(Dataset excerpts)
-=-=-=-=-
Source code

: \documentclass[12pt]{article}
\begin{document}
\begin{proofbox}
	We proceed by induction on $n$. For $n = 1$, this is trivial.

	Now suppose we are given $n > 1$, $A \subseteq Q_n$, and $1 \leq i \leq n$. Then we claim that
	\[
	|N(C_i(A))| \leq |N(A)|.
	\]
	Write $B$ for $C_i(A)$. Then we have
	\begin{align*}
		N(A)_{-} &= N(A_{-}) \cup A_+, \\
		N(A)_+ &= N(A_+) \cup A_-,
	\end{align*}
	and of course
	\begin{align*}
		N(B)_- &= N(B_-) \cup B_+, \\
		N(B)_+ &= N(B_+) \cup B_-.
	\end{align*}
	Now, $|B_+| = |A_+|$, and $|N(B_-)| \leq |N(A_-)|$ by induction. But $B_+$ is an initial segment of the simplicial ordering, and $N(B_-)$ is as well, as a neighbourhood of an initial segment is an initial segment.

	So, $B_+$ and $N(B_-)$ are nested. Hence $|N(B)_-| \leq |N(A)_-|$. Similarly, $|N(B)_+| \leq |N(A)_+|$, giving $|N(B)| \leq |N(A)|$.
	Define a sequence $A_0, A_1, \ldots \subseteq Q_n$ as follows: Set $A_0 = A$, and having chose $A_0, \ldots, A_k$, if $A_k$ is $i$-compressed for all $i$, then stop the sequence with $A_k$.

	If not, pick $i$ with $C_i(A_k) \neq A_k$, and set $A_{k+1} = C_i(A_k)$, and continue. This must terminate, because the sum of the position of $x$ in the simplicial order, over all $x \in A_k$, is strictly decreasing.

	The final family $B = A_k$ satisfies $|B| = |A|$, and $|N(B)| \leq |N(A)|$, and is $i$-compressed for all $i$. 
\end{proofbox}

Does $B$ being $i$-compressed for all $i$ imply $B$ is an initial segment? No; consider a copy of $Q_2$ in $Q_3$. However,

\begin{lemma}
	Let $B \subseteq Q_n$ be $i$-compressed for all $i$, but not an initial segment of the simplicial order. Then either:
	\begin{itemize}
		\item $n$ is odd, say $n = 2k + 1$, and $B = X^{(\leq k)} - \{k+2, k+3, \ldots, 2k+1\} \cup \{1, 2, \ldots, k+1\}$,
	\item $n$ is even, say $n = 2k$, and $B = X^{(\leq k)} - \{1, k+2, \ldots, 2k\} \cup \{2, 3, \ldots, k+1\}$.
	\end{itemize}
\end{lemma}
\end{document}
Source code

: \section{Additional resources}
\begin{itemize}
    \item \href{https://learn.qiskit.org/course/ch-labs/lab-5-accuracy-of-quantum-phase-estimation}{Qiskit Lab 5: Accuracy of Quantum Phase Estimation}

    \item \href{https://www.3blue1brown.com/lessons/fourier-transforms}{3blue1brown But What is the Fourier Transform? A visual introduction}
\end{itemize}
-=-=-=-=-
» **What the task asks**:
Which lines of the records above contain the word "subseteq"? Show each of them.

» **Solution**:
	Now suppose we are given $n > 1$, $A \subseteq Q_n$, and $1 \leq i \leq n$. Then we claim that
	Define a sequence $A_0, A_1, \ldots \subseteq Q_n$ as follows: Set $A_0 = A$, and having chose $A_0, \ldots, A_k$, if $A_k$ is $i$-compressed for all $i$, then stop the sequence with $A_k$.
	Let $B \subseteq Q_n$ be $i$-compressed for all $i$, but not an initial segment of the simplicial order. Then either:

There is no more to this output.